From 1520 onwards he lived openly with his mistress Marion Ogilvy and they had eight children in all. His concubinage caused great scandal but did not stop him becoming co-adjutor – basically a job share – with his ailing uncle. He then succeeded his uncle as Archbishop of St Andrews and Scottish Primate upon that man’s death in the autumn of 1539.

Even before he became Primate he had shown how he would deal with heretics, as he saw them. He had five men brought to a show trial in 1538 on charges of heresy. According to Knox and other sources they were two Dominican Friars, Kyllour (or Keillor) and Beveridge, Sir Duncan Simpson, a noble who was an ordained priest, Dean Thomas Forrest of Dollar and Robert Forrester, a notary from Stirling. All had been heard to query church doctrines and all five were burned at the stake on the same day at Castle Hill in Edinburgh.

Now it was Glasgow’s turn. Archbishop Gavin Dunbar was Chancellor of Scotland and though he shared David Beaton’s views on Protestant ‘heresy’ and had signed the death warrants of Patrick Hamilton and the Castle Hill martyrs, Dunbar was reluctant to spread the burnings to his own city. The two archbishops were great rivals and at one time even came to blows – the result is not recorded – but Dunbar was aware that the stories of the Protestant martyrs were spreading like wildfire throughout Scotland and causing more and more people to turn against the Catholic church.

In 1539, a Franciscan friar from Dumfries, Jerome Russell, and an 18-year-old poet called Alexander Kennedy from Ayr, were arraigned on heresy charges and brought before a court presided over by Dunbar.
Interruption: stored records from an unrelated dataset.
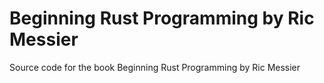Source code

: # Beginning Rust Programming by Ric Messier
Source code for the book Beginning Rust Programming by Ric Messier
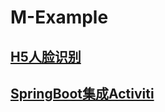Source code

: # M-Example

## [H5人脸识别](h5-frs/README.md)

## [SpringBoot集成Activiti](activiti-springboot/README.md)
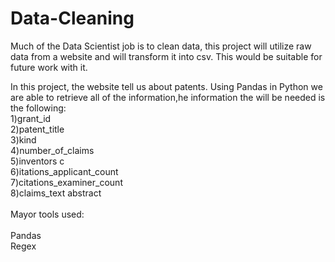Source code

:# Data-Cleaning
Much of the Data Scientist job is to clean data, this project will utilize raw data from a website and will transform it into csv. This would be suitable for future work with it.

In this project, the website tell us about patents. Using Pandas in Python we are able to retrieve all of the information,he information the will be needed is the following:
<br>
1)grant_id	<br>
2)patent_title	<br>
3)kind	<br>
4)number_of_claims	<br>
5)inventors	c<br>
6)itations_applicant_count	<br>
7)citations_examiner_count	<br>
8)claims_text	abstract<br>
<br>
Mayor tools used:<br>
<br>
Pandas<br>
Regex<br>

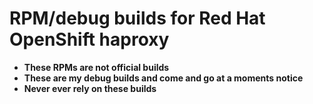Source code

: # RPM/debug builds for Red Hat OpenShift haproxy

- **These RPMs are not official builds**
- **These are my debug builds and come and go at a moments notice**
- **Never ever rely on these builds**
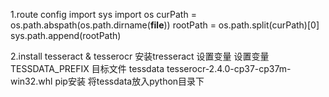 1.route config
import sys
import os
curPath = os.path.abspath(os.path.dirname(__file__))
rootPath = os.path.split(curPath)[0]
sys.path.append(rootPath)

2.install tesseract & tesserocr
安装tresseract  设置变量   设置变量TESSDATA_PREFIX  目标文件 tessdata
tesserocr-2.4.0-cp37-cp37m-win32.whl  pip安装
将tessdata放入python目录下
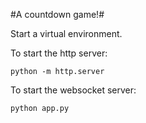 #A countdown game!#

Start a virtual environment.

To start the http server:

`python -m http.server`

To start the websocket server:

`python app.py`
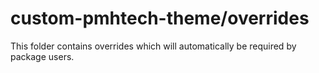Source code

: # custom-pmhtech-theme/overrides

This folder contains overrides which will automatically be required by package users.
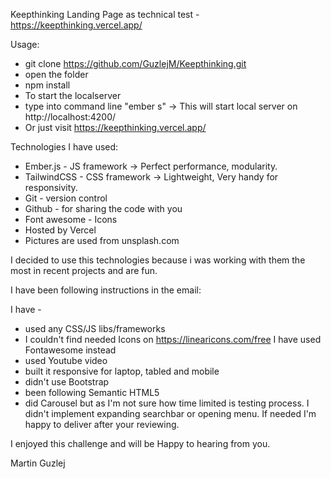 Keepthinking Landing Page as technical test - https://keepthinking.vercel.app/

Usage:

- git clone https://github.com/GuzlejM/Keepthinking.git
- open the folder
- npm install 
- To start the localserver
- type into command line "ember s"  -> This will start local server on http://localhost:4200/
- Or just visit https://keepthinking.vercel.app/

Technologies I have used:

- Ember.js - JS framework -> Perfect performance, modularity.
- TailwindCSS - CSS framework -> Lightweight, Very handy for responsivity.
- Git - version control 
- Github - for sharing the code with you
- Font awesome - Icons
- Hosted by Vercel
- Pictures are used from unsplash.com

I decided to use this technologies because i was working with them the most in recent projects and are fun.

I have been following instructions in the email:

I have -
- used any CSS/JS libs/frameworks
- I couldn't find needed Icons on https://linearicons.com/free I have used Fontawesome instead
- used Youtube video
- built it responsive for laptop, tabled and mobile
- didn't use Bootstrap
- been following Semantic HTML5
- did Carousel but as I'm not sure how time limited is testing process. 
  I didn't implement expanding searchbar or opening menu. If needed I'm happy to deliver after your reviewing.

I enjoyed this challenge and will be Happy to hearing from you.

Martin Guzlej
Three associates of Beaton, John Lauder, Andrew Oliphant and a Friar Maltman were sent to make sure the correct verdict was returned.

The friar and the poet were duly convicted and sentenced to death, but at this stage Dunbar intervened to secure a lesser penalty.

Beaton’s crew then threatened the Archbishop with the same fate if he did not agree to burn the pair, and Dunbar had little choice but to accept.

According to Knox, even as they were being led to the stake – we don’t know exactly where but

most probably near the Cathedral – both men made powerful speeches.

He records Friar Russell saying to Kennedy: “Brother, fear not: more potent is He that is in us, than is he that is in the world. The pain that we shall suffer is short, and shall be light; but our joy and consolation shall never end. Therefore, let us contend to enter in unto our Master and Saviour, by the strait way which He has trod before us. Death cannot destroy us; for it is destroyed already by Him for whose sake we suffer.”

The sentence was carried out and Glasgow had its martyrs for the reformed faith. And as Archbishop Dunbar had feared, their example proved inspirational in the city and the nation.